Intervenor “Grandparents’ Climate Action” lodged an application with the ECtHR in May 2021. In June 2021, the two plaintiff organisations and six young Norwegians similarly lodged an application with the ECtHR, arguing that the new licenses for oil and gas exploration violated plaintiffs’ rights under ECHR Articles 2 (right to life) and 8 (right to respect for private and family life, home and correspondence). In particular, Norway allegedly discriminated against young people and the indigenous Sami minority, who will be disproportionately affected by the effects of the licenses—an overall violation of ECHR Article 14 (prohibition of discrimination). Further, plaintiffs asserted that, given the Norwegian courts’ failure to adequately assess the case, Norway violated ECHR Article 13, on the right to an effective remedy.

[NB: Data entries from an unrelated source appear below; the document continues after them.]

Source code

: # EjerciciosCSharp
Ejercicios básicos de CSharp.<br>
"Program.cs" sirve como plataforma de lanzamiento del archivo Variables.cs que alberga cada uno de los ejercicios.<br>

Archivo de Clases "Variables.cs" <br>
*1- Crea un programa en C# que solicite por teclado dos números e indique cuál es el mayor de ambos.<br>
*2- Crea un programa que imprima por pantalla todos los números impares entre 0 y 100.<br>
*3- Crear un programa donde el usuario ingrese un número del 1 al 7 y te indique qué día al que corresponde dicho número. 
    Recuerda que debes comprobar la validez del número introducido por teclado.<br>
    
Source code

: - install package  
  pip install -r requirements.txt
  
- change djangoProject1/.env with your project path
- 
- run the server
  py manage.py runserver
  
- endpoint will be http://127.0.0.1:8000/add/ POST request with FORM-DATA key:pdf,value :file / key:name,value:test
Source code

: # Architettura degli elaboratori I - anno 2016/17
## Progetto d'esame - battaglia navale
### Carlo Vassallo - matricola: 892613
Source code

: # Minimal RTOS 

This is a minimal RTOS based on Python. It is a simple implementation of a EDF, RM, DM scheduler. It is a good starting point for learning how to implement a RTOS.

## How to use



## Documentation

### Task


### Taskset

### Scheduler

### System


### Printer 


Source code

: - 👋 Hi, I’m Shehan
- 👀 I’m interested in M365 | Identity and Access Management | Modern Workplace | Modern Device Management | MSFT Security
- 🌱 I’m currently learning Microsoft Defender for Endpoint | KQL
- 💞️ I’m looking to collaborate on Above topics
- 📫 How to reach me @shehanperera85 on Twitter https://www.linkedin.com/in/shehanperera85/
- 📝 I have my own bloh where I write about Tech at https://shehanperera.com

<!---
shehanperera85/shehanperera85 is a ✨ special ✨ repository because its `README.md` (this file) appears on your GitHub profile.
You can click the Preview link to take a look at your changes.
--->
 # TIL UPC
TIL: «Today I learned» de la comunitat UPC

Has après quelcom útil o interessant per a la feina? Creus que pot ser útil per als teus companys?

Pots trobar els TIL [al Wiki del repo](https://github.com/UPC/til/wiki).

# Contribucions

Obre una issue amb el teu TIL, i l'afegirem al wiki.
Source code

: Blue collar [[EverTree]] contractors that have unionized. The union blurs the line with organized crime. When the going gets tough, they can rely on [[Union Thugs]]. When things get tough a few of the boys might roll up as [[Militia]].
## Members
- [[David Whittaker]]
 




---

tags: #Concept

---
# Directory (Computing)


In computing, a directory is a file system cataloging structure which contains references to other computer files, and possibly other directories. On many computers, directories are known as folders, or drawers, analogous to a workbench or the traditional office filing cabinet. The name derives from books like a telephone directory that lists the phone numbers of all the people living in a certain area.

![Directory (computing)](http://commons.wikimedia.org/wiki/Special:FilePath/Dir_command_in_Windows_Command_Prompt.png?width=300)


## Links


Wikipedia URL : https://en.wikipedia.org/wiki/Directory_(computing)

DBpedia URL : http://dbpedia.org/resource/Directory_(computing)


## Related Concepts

Broaching further litigation avenues, environmental law, in particular pollution prevention and control, can help craft litigation strategies to counter dangerous GHG emissions. Individuals may challenge pollution permits by resorting to administrative remedies before the administrative authorities. Challenging the permit may be attained on a number of grounds, either procedural or substantive. In addition, the Pollution Control Act provides for the alteration or withdrawal of the permit upon evidence that “the damage or nuisance caused by the pollution proves to be significantly greater than or different from that anticipated when the permit was issued;” that “the damage or nuisance can be reduced without unreasonable cost to the polluter;” that “new technology makes substantial reduction of the pollution possible;” that “the conditions laid down in the permit are not necessary for the purpose of counteracting pollution;” that “the advantages to the polluter or others of relaxing or rescinding conditions will be substantially greater than the damage or nuisance to the environment that will result;” or that “rules for reversing decision” would nevertheless permit such alteration or withdrawal. Individuals having an interest in the case may request an alteration or withdrawal of the permit even in the absence of the foregoing circumstances if the permit were issued more than ten years before the requested withdrawal or alteration. If the permit is not revised or annulled, plaintiffs may pursue the case in courts, even though public authorities enjoy a wide discretion. An administrative appeal is mandatory only when the relevant public body specifies that a prior administrative appeal is necessary.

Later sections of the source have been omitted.